_WHAT IS BEING ASKED_.
Go over the entries below line by line, copying each one that contains the word "请求如下".

Rendered images with source text
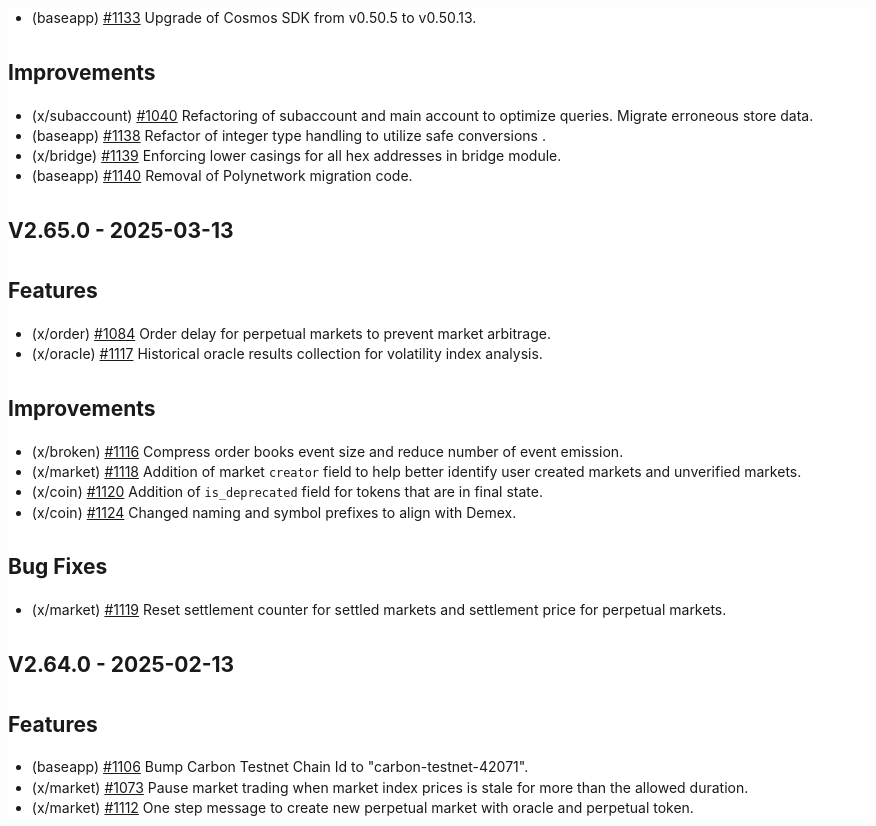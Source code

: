 - (baseapp) [#1133](https://github.com/Switcheo/carbon/pull/1133) Upgrade of Cosmos SDK from v0.50.5 to v0.50.13.

## Improvements

- (x/subaccount) [#1040](https://github.com/Switcheo/carbon/pull/1040) Refactoring of subaccount and main account to optimize queries. Migrate erroneous store data.
- (baseapp) [#1138](https://github.com/Switcheo/carbon/pull/1138) Refactor of integer type handling to utilize safe conversions .
- (x/bridge) [#1139](https://github.com/Switcheo/carbon/pull/1139) Enforcing lower casings for all hex addresses in bridge module.
- (baseapp) [#1140](https://github.com/Switcheo/carbon/pull/1140) Removal of Polynetwork migration code.

## V2.65.0 - 2025-03-13

## Features

- (x/order) [#1084](https://github.com/Switcheo/carbon/pull/1084) Order delay for perpetual markets to prevent market arbitrage.
- (x/oracle) [#1117](https://github.com/Switcheo/carbon/pull/1117) Historical oracle results collection for volatility index analysis.

## Improvements

- (x/broken) [#1116](https://github.com/Switcheo/carbon/pull/1116) Compress order books event size and reduce number of event emission.
- (x/market) [#1118](https://www.notion.so/Sprint-256-19d3f49505a4804b9310ee00bd1b0449?pvs=21) Addition of market `creator` field to help better identify user created markets and unverified markets.
- (x/coin) [#1120](https://github.com/Switcheo/carbon/pull/1120) Addition of `is_deprecated` field for tokens that are in final state.
- (x/coin) [#1124](https://github.com/Switcheo/carbon/pull/1124) Changed naming and symbol prefixes to align with Demex.

## Bug Fixes

- (x/market) [#1119](https://github.com/Switcheo/carbon/pull/1119) Reset settlement counter for settled markets and settlement price for perpetual markets.

## V2.64.0 - 2025-02-13

## Features

- (baseapp) [#1106](https://github.com/Switcheo/carbon/pull/1106) Bump Carbon Testnet Chain Id to "carbon-testnet-42071".
- (x/market) [#1073](https://github.com/Switcheo/carbon/pull/1073) Pause market trading when market index prices is stale for more than the allowed duration.
- (x/market) [#1112](https://github.com/Switcheo/carbon/pull/1112) One step message to create new perpetual market with oracle and perpetual token.
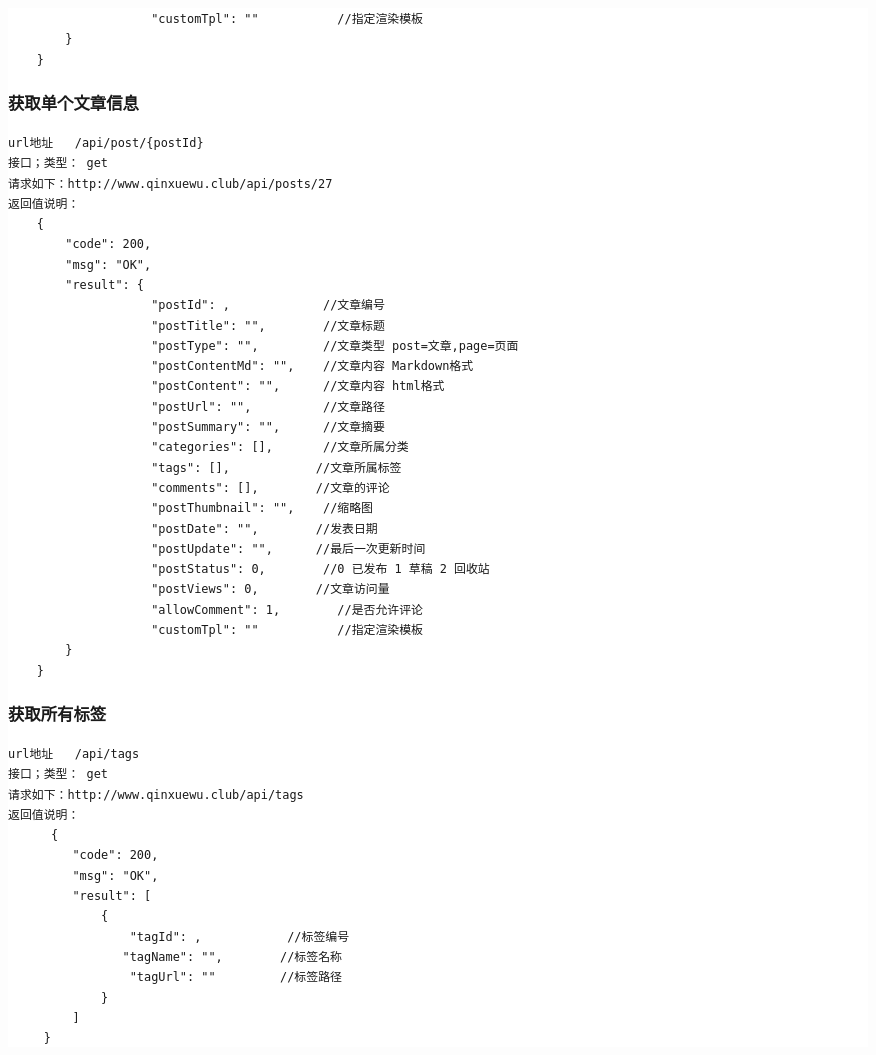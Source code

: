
 ```
                    "customTpl": ""           //指定渲染模板
        }
    }
```


### 获取单个文章信息


```
url地址   /api/post/{postId}
接口；类型： get 
请求如下：http://www.qinxuewu.club/api/posts/27
返回值说明：
    {
        "code": 200,
        "msg": "OK",
        "result": {
                    "postId": ,             //文章编号
                    "postTitle": "",        //文章标题
                    "postType": "",         //文章类型 post=文章,page=页面
                    "postContentMd": "",    //文章内容 Markdown格式
                    "postContent": "",      //文章内容 html格式
                    "postUrl": "",          //文章路径
                    "postSummary": "",      //文章摘要
                    "categories": [],       //文章所属分类
                    "tags": [],            //文章所属标签
                    "comments": [],        //文章的评论
                    "postThumbnail": "",    //缩略图
                    "postDate": "",        //发表日期
                    "postUpdate": "",      //最后一次更新时间
                    "postStatus": 0,        //0 已发布 1 草稿 2 回收站
                    "postViews": 0,        //文章访问量
                    "allowComment": 1,        //是否允许评论
                    "customTpl": ""           //指定渲染模板
        }
    }
```

### 获取所有标签

```
url地址   /api/tags
接口；类型： get 
请求如下：http://www.qinxuewu.club/api/tags
返回值说明：
      {
         "code": 200,
         "msg": "OK",
         "result": [
             {
                 "tagId": ,            //标签编号
                "tagName": "",        //标签名称
                 "tagUrl": ""         //标签路径
             }
         ]
     }
```
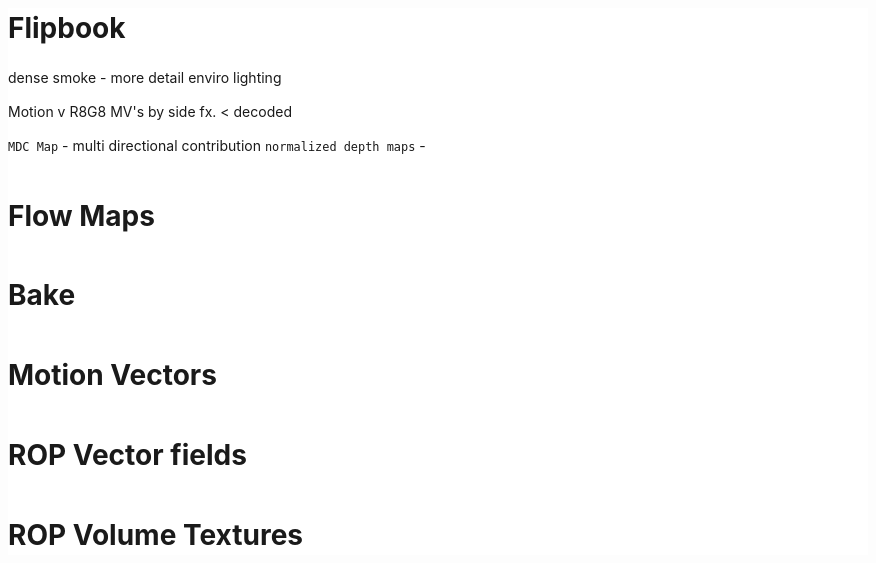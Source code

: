 
# Flipbook


dense smoke - more detail
enviro lighting

Motion v R8G8 MV's by side fx. < decoded

`MDC Map` - multi directional contribution
`normalized depth maps` -


# Flow Maps


# Bake

# Motion Vectors

# ROP Vector fields

# ROP Volume Textures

_REPLY_.
请求如下：http://www.qinxuewu.club/api/posts/27
请求如下：http://www.qinxuewu.club/api/tags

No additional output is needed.